Improving the quality of care of patients with angina and heart attack
Unacceptable variations in care for patients with coronary disease are ubiquitous, but we do not have prospective large scale outcomes research linking general practice, specialist clinic, and in-patient hospital care. In order to evaluate explanations for these variations and test new interventions which are actionable in the NHS, we propose unique new observational research and a major randomized trial.
To evaluate important new opportunities for improving quality of care and outcomes for patients with chronic stable angina and acute coronary syndromes (ACS), integrated across the patient journey, and at different levels of care.
(i) To determine the cumulative impact of missed opportunities for improving patient outcome, from the beginning to the end of the patient journey, across five of the most common symptomatic coronary presentations, assessing inequalities in care and outcome.
(ii) To determine at the level of the individual hospital the extent to which the organisation and processes of care have an impact on the patient journey.
(iii) To establish the effectiveness and cost-effectiveness of a multi-faceted intervention targeting initial specialist management at hospital chest pain clinics of patients early in the symptomatic phase of the patient journey.
(iv) To determine whether novel biomarkers are a cost-effective addition to existing clinical information in predicting the progression of chronic stable angina to acute fatal and non-fatal events.
(i) We will identify patients presenting with coronary disease and reconstruct the longitudinal patient journey by establishing a linkage between primary care record datasets, the Myocardial Infarction National Audit Project, hospitalisation and death. We will examine missed opportunities for diagnosis, treatment and risk prediction, at multiple time points, and assess their relative impact on outcome.
(ii) We will determine how each of the 230 hospitals nationally differ in terms of patient outcomes after ACS, and identify explanations for variation which are amenable to action within the NHS, using quantitative surveys and an ethnographic study of hospital care.
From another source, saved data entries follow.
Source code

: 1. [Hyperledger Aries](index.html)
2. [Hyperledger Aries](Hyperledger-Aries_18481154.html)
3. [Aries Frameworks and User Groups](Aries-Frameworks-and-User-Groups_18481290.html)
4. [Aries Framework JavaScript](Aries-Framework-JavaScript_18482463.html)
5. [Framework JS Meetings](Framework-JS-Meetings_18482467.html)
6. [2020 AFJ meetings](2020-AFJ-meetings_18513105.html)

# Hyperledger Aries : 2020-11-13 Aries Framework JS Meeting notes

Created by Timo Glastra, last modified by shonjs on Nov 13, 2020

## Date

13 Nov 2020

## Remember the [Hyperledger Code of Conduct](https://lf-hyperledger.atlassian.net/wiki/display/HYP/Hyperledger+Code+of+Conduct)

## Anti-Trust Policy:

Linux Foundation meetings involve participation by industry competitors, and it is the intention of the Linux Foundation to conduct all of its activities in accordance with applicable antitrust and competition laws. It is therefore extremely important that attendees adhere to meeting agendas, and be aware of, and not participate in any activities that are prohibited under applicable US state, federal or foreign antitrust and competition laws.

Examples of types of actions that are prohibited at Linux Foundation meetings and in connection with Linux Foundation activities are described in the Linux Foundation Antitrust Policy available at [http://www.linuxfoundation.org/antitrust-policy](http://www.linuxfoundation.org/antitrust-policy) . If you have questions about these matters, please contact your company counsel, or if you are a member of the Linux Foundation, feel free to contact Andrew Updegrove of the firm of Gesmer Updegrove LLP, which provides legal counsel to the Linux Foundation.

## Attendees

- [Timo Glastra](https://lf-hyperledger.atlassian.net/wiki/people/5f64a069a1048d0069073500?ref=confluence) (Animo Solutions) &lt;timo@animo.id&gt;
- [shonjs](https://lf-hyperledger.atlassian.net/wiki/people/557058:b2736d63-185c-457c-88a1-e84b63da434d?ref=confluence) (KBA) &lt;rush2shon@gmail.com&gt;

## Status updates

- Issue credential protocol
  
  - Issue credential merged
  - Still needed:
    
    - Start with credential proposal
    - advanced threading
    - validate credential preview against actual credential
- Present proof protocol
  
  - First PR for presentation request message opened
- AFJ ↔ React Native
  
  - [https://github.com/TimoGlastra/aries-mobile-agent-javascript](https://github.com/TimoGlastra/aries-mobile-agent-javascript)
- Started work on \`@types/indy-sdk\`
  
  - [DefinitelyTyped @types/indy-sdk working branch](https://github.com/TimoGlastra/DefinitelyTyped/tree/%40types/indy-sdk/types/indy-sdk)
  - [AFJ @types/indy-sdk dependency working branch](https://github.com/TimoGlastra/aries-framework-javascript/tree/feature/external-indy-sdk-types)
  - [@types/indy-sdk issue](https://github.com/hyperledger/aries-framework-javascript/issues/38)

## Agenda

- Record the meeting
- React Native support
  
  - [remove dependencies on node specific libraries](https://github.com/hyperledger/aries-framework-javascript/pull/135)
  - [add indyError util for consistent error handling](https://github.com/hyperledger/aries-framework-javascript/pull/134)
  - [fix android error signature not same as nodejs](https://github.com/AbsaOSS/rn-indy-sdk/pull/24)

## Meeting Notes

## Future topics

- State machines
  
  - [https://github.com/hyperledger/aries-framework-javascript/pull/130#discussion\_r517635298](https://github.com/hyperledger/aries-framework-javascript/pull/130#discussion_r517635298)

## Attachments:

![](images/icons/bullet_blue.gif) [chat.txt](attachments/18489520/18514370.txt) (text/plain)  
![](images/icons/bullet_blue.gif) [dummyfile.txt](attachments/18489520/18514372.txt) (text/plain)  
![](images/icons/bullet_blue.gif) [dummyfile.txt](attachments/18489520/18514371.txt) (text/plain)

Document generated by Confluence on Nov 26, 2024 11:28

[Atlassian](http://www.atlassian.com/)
(iii) We will develop the intervention (patient specific computerised decision support, coupled with training and support of clinicians) pilot it in 4 clinics, test its acceptability to clinicians and patients and the feasibility of a cluster randomized trial design. We will model the effectiveness and cost-effectiveness of the intervention with our pilot and external data, and use this for an expected value of information analysis to determine the need for a definitive trial powered on CVD events.
(iv) Clinical Cohorts in Coronary disease Collaboration (4C): This project involves phenotyping and genotyping people with suspected and confirmed stable coronary disease, with follow up for coronary endpoints. This study will allow a range of translational research questions to be addressed under different study designs appropriate to studying the causes of disease onset (case-control), disease progression (cohort) and pharmacogenetic effects.
Prospective, observational cohort study among 3000 consecutive patients with suspected and confirmed coronary disease recruited from rapid access chest pain clinics attending for investigation of their chest pain, or patients undergoing elective coronary angiography and non-invasive ischaemic testing or admitted to hospital with chest pain at four centres across England and Wales (Heart hospital (University College London Hospitals NHS Foundation Trust), the London Chest Hospital and Newham General Hospital (Barts NHS Trust) and the Bristol Heart Institute (University Hospitals Bristol NHS Foundation Trust).
Participant baseline assessment
Patients are consented for a research blood sample (21.5ml of blood is taken for biomarker and DNA analysis), completion of a short phenotyping questionnaire (quality of life, chest pain and symptoms and depression) and access to their medical records. Data on resting and exercise electrocardiography will be collected in addition to routine investigation (e.g. coronary angiogram) and blood results from the hospital and primary care electronic health record.
Participants will be followed for primary outcome of all cardiovascular deaths and admissions for acute coronary syndrome events, stroke, peripheral vascular disease.